I’ve had a lot of pent-up cooking energy building up these last weeks. After being sick and not having the energy to do much in the kitchen aside from open up a yogurt container, I’ve really been in the mood to spoil a special someone with a very decadent meal. I decided to try to tackle something that was intimidating to me: steak with a beurre rouge sauce (as steak is said someone’s favorite meal). I know steak might seem simple to some people, but I don’t have very much experience cooking or eating it. I’ve always worried that I would overcook it and spoil the thing (the very expensive thing). The last time I tried to cook steak with a beurre rouge, the meat was bland and chewy and the sauce separated and turned all grainy and funky.

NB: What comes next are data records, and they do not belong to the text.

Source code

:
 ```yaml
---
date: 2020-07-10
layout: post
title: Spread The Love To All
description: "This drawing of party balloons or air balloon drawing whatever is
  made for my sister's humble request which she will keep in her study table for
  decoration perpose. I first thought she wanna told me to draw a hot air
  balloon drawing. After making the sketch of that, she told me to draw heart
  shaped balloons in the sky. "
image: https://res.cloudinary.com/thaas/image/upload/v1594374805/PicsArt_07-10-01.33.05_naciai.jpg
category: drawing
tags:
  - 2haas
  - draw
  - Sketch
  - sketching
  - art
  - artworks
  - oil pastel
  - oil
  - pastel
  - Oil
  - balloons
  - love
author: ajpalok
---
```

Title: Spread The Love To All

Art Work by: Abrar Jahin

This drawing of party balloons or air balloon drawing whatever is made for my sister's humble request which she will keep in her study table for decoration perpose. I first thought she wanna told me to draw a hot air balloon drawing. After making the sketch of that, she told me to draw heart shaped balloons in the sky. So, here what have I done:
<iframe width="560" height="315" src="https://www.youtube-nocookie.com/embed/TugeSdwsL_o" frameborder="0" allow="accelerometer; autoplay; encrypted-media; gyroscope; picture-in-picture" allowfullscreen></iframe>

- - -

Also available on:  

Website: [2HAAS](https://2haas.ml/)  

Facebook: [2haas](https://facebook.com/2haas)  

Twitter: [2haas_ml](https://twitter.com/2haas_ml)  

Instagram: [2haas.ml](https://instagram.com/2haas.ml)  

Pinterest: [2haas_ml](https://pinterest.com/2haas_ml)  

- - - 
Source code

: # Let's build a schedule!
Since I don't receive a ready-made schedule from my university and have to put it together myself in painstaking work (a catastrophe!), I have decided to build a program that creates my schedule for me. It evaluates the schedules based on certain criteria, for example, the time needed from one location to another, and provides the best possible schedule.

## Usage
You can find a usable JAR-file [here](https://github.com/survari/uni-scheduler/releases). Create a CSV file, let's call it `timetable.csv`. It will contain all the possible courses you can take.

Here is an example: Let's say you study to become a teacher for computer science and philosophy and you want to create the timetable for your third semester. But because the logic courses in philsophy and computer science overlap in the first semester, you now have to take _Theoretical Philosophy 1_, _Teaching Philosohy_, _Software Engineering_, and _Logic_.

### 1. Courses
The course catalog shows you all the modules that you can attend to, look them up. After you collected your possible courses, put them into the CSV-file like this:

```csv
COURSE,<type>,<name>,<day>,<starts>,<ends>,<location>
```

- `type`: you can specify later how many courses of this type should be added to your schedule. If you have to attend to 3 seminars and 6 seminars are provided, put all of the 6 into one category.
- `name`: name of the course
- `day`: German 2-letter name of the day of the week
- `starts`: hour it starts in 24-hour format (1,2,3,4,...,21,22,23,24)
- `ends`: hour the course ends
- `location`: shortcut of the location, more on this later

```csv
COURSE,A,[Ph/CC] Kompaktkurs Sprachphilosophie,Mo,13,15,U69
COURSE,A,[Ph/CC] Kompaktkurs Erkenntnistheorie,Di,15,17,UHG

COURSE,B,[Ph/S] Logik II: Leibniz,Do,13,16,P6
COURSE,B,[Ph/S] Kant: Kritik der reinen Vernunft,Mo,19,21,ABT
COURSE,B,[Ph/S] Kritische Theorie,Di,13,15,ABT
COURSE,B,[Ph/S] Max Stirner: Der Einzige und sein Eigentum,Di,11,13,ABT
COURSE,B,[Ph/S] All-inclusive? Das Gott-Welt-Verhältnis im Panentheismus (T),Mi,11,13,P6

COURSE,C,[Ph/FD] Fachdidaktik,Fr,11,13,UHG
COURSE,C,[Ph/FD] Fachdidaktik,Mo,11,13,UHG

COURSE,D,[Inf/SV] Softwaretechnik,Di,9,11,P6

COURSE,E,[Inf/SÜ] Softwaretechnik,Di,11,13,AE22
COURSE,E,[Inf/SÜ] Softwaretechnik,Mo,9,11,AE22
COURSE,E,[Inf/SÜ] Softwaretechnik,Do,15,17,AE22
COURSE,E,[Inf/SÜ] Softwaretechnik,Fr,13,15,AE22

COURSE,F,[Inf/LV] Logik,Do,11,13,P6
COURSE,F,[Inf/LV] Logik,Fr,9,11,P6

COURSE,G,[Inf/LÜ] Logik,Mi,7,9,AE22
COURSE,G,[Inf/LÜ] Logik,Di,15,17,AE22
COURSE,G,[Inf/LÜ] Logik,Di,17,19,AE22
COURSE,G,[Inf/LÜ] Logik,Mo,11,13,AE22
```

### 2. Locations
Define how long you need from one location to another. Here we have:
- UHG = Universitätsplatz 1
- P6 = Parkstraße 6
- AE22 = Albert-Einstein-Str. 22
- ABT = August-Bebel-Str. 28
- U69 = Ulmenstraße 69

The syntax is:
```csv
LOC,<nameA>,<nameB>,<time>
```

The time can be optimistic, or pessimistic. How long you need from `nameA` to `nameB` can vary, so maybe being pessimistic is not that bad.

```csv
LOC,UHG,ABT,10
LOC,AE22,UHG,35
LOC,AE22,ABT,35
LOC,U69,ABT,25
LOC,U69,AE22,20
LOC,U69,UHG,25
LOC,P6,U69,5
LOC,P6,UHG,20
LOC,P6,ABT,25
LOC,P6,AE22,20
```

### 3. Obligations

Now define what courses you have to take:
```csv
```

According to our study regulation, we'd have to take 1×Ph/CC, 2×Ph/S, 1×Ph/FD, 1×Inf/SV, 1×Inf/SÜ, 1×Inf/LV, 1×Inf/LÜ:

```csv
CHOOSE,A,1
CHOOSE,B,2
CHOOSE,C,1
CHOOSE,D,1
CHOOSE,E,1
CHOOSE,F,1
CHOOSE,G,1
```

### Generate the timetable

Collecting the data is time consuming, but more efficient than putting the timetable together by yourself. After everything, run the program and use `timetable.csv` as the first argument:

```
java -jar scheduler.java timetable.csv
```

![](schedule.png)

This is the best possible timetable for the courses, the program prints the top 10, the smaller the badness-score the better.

That was over a year ago, and I am glad to say that 2011 has brought me better luck with my steak-cooking abilities.
The adventure started yesterday at the open-air market that is conveniently located in the parking lot of the school where I teach (this market has a lot of the same vendors found at the Place de Lices market). I didn’t have much time to get the things I needed during my lunch break as I had a lunch meeting, so right when the bell rang at 11:30 I rushed outside to the market and quickly made the rounds scoping out all of the boucheries (butchers). While I could tell you all about the many different galette stands and cheese vendors at the market, I had yet to buy meat there. I’ve really been more of a lentils and rice kind of girl as of late (teacher’s budget: contrary to what Fox News thinks, we are definitely not rolling in it), but like I said, I was in the mood to splurge. And if I am going to buy meat, I am going to buy good meat from a local farm that raises their animals sustainably and humanely, and that doesn’t usually come cheaply (remember my famous Thanksgiving turkey?).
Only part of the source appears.